When something goes wrong, I Google. I Google like a motherfucker. And when that invariably fails to produce results, I take my entire tower downtown to a fellow whose children I've probably put through college, fork over a wad of cash, and say, "I'm a moron, Jake. Just fix it." And he lets me sit in the corner drinking soda until he's fixed whatever I've messed up.
It's a working relationship.
So when I stopped by Best Buy today on a whim because I figured, hey, more RAM is always good, I was trying my damndest to keep under the radar. See, I don't want to be THAT CUSTOMER. I never want to. You know. The one who comes in with all the questions but can't answer any herself? Invariably, I understand, we're usually there to pick up "that game for my husband/boyfriend/son", but it's somehow sadder when we're there for our own devices and are just as useless with our information.
I make my way towards the computer section of the store in a roundabout way, nonchalantly feigning interest in displays for cellphone cases and canned air. I do not, under any circumstance, want to be approached by an employee, because I don't want anyone to know how desperately clueless I am. I mean, I think I know what my RAM looks like, and I'm willing to drop a hundred bucks on something that may or may not work on my system in perfect ignorant bliss so my husband can roll his eyes and tell me I got the wrong thing when he comes home from work. Oh yes, I've danced this dance before, sirs and madams.
So I'm examining the rows of little ram sticks now, figuring I have at least a one in three shot of bringing home something that might be what I want, when an employee wanders over. Let's call him Ted. Ted wants to know if I'm finding everything okay.
"Oh sure, you know, I'm just getting some RAM." I say in a worldly sort of way, as though I purchase RAM every other day in between building motherboards from scratch.
Ted wants to help. Ted wants to know how much RAM I have, and what I want it for.
Ha! I know the answer to that, at least. "Like . . . a gig. Yeah, I've got a gig of RAM. I just want to be able to play some of the newer games without turning down all the settings so they look like a handful of sand on my monitor. It's cool, y'know, I got it."
Ted doesn't seem convinced, but is far too polite to say he thinks I'm full of crap. Ted wants to know how old my computer is.
DAMN IT TED LEAVE ME AND MY STUPIDITY ALONE. ALL I WANT ARE SOME RAMS.

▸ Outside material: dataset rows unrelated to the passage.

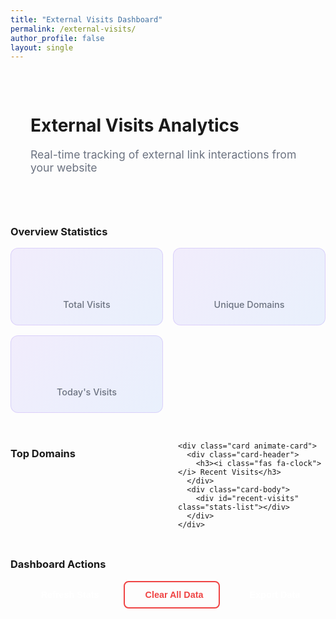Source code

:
 ```yaml
---
title: "External Visits Dashboard"
permalink: /external-visits/
author_profile: false
layout: single
---
```


<div class="ai-pattern" style="padding: 2rem; border-radius: 12px; margin-bottom: 2rem;">
  <div class="section-header">
    <h1 class="gradient-text">External Visits Analytics</h1>
    <p style="font-size: 1.1rem; color: #6b7280; margin-top: 0.5rem;">Real-time tracking of external link interactions from your website</p>
  </div>
</div>

<div id="external-visits-dashboard">
  <div class="card animate-card" style="margin-bottom: 2rem;">
    <div class="card-header">
      <h3><i class="fas fa-chart-bar"></i> Overview Statistics</h3>
    </div>
    <div class="card-body">
      <div class="stat-cards">
        <div class="stat-card">
          <div class="stat-number" id="total-visits">-</div>
          <div class="stat-label">Total Visits</div>
        </div>
        <div class="stat-card">
          <div class="stat-number" id="unique-domains">-</div>
          <div class="stat-label">Unique Domains</div>
        </div>
        <div class="stat-card">
          <div class="stat-number" id="today-visits">-</div>
          <div class="stat-label">Today's Visits</div>
        </div>
      </div>
    </div>
  </div>

  <div style="display: grid; grid-template-columns: 1fr 1fr; gap: 2rem; margin-bottom: 2rem;">
    <div class="card animate-card">
      <div class="card-header">
        <h3><i class="fas fa-globe"></i> Top Domains</h3>
      </div>
      <div class="card-body">
        <div id="top-domains" class="stats-list"></div>
      </div>
    </div>

    <div class="card animate-card">
      <div class="card-header">
        <h3><i class="fas fa-clock"></i> Recent Visits</h3>
      </div>
      <div class="card-body">
        <div id="recent-visits" class="stats-list"></div>
      </div>
    </div>
  </div>

  <div class="card animate-card">
    <div class="card-header">
      <h3><i class="fas fa-cogs"></i> Dashboard Actions</h3>
    </div>
    <div class="card-body">
      <div class="stats-actions">
        <button id="refresh-stats" class="btn btn-modern btn-ml">
          <i class="fas fa-sync-alt"></i> Refresh Stats
        </button>
        <button id="clear-data" class="btn btn-modern btn-outline" style="border-color: #ef4444; color: #ef4444;">
          <i class="fas fa-trash"></i> Clear All Data
        </button>
        <button id="export-data" class="btn btn-modern btn-ds">
          <i class="fas fa-download"></i> Export Data
        </button>
      </div>
    </div>
  </div>
</div>

<style>
.stat-cards {
  display: grid;
  grid-template-columns: repeat(auto-fit, minmax(200px, 1fr));
  gap: 1rem;
  margin-top: 1rem;
}

.stat-card {
  background: linear-gradient(135deg, rgba(139, 92, 246, 0.1) 0%, rgba(59, 130, 246, 0.1) 100%);
  border: 1px solid rgba(139, 92, 246, 0.2);
  border-radius: 12px;
  padding: 1.5rem;
  text-align: center;
  transition: all 0.3s ease-in-out;
}

.stat-card:hover {
  transform: translateY(-2px);
  box-shadow: 0 8px 25px rgba(139, 92, 246, 0.15);
}

.stat-number {
  font-size: 2.5rem;
  font-weight: bold;
  background: linear-gradient(135deg, var(--ai-purple) 0%, var(--ml-blue) 100%);
  -webkit-background-clip: text;
  -webkit-text-fill-color: transparent;
  background-clip: text;
  margin-bottom: 0.5rem;
}

.stat-label {
  color: #6b7280;
  font-size: 0.9rem;
  font-weight: 500;
}

@media (max-width: 768px) {
  .stats-details {
    grid-template-columns: 1fr;
  }
}

.stats-list {
  margin-top: 1rem;
}

.stats-item {
  display: flex;
  justify-content: space-between;
  align-items: center;
  padding: 0.75rem 0;
  border-bottom: 1px solid #e5e7eb;
  transition: all 0.2s ease-in-out;
}

.stats-item:hover {
  background-color: rgba(139, 92, 246, 0.05);
  border-radius: 8px;
  padding-left: 0.5rem;
  padding-right: 0.5rem;
}

.stats-item:last-child {
  border-bottom: none;
}

.stats-actions {
  display: flex;
  gap: 1rem;
  flex-wrap: wrap;
  justify-content: center;
}

.btn-modern {
  display: inline-flex;
  align-items: center;
  gap: 0.5rem;
  padding: 0.75rem 1.5rem;
  font-size: 0.9rem;
  font-weight: 600;
  text-align: center;
  text-decoration: none;
  border: none;
  border-radius: 8px;
  cursor: pointer;
  transition: all 0.2s ease-in-out;
  background: var(--ml-blue);
  color: white;
}

.btn-modern:hover {
  transform: translateY(-1px);
  box-shadow: 0 4px 12px rgba(59, 130, 246, 0.4);
  text-decoration: none;
}

.btn-modern:focus {
  outline: 2px solid var(--ml-blue);
  outline-offset: 2px;
}

.btn-modern.btn-outline {
  background: transparent;
  border: 2px solid;
  color: inherit;
}

.btn-modern.btn-outline:hover {
  background: #ef4444;
  color: white;
  border-color: #ef4444;
}

.btn-modern.btn-ds {
  background: var(--ds-teal);
}

.btn-modern.btn-ds:hover {
  box-shadow: 0 4px 12px rgba(20, 184, 166, 0.4);
}
</style>

<script>
document.addEventListener('DOMContentLoaded', function() {
  function updateDashboard() {
    if (typeof ExternalVisitTracker === 'undefined') {
      console.log('External Visit Tracker not loaded');
      return;
    }

    const stats = ExternalVisitTracker.getStats();
    
    // Update overview stats
    document.getElementById('total-visits').textContent = stats.total;
    document.getElementById('unique-domains').textContent = Object.keys(stats.byDomain).length;
    
    // Calculate today's visits
    const today = new Date().toISOString().split('T')[0];
    document.getElementById('today-visits').textContent = stats.byDate[today] || 0;

    // Update top domains
    const topDomains = Object.entries(stats.byDomain)
      .sort(([,a], [,b]) => b - a)
      .slice(0, 10);
    
    const topDomainsHtml = topDomains.map(([domain, count]) => 
      `<div class="stats-item">
        <span style="font-weight: 500;">${domain}</span>
        <span style="font-weight: bold; color: var(--ai-purple);">${count}</span>
      </div>`
    ).join('');
    
    document.getElementById('top-domains').innerHTML = topDomainsHtml;

    // Update recent visits
    const recentVisitsHtml = stats.recent.map(visit => 
      `<div class="stats-item">
        <span style="font-weight: 500;">${visit.label}</span>
        <span style="color: #6b7280; font-size: 0.9rem;">${new Date(visit.timestamp).toLocaleDateString()}</span>
      </div>`
    ).join('');
    
    document.getElementById('recent-visits').innerHTML = recentVisitsHtml;
  }

  // Refresh stats button
  document.getElementById('refresh-stats').addEventListener('click', updateDashboard);

  // Clear data button
  document.getElementById('clear-data').addEventListener('click', function() {
    if (confirm('Are you sure you want to clear all external visit data? This action cannot be undone.')) {
      ExternalVisitTracker.clearData();
      updateDashboard();
    }
  });

  // Export data button
  document.getElementById('export-data').addEventListener('click', function() {
    const stats = ExternalVisitTracker.getStats();
    const dataStr = JSON.stringify(stats, null, 2);
    const dataBlob = new Blob([dataStr], {type: 'application/json'});
    const url = URL.createObjectURL(dataBlob);
    const link = document.createElement('a');
    link.href = url;
    link.download = 'external-visits-data.json';
    link.click();
    URL.revokeObjectURL(url);
  });

  // Initial load
  updateDashboard();
});
</script>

. . . is that even the phrase?
"Uh. Geez. I don't know. Like, a few years? Maybe? I think I got it off someone. It runs XP. I just need another stick of RAM, maybe speed things up a bit. Thanks." I give him my best disarming smile. It's cool, man, check me out, I'm a nerd; look at my Spider-Man t-shirt and my glasses! Yeah, I'm one of you, and we all know computer stuff, right? Yeah, check it. I even know my RAM is DD-something. That helps, right?
Ted wants to know how many RAM slots I have (what the hell, Ted?) and whether they install "down or up".
I take a wild guess at both, taking home the gold in the Vague Championships.
And then he asks it. The question that always makes me sound like an idiot.
"Well, what graphics card are you running?"
I examine my shoes. The ceiling. The lady in checkout one picking her wedgie. Anything but meeting his eyes as I start to ramble uncomfortably. "It's . . . uh, my husband got it for me for Christmas. I think it's a good one? The box was like, um, yea big," and here I hold my hands apart a ridiculous distance no graphics card has ever been manufactured in, "and I think it had a lady on it in a metal bra. Maybe she has red hair? It could be brown."
Ted wants to know if I mean the ATI Radeon series.
Hell, Ted, it should be apparent that I don't know anything now. Why are you prolonging my suffering?
"I dunno. Maybe? Probably?" I sigh. "Look, Ted, thanks. Thank you. But you are so talking to the wrong girl about this stuff you have no idea. I don't want to keep you. I'm just going to buy whatever, okay? I swear I won't blame you or anyone else but myself if I mess it up."
Ted assures me this is his job. I know better. I know he's probably thinking I shouldn't even be allowed to have a computer. He wants to confiscate mine and give me some rocks and maybe a twig to play with instead.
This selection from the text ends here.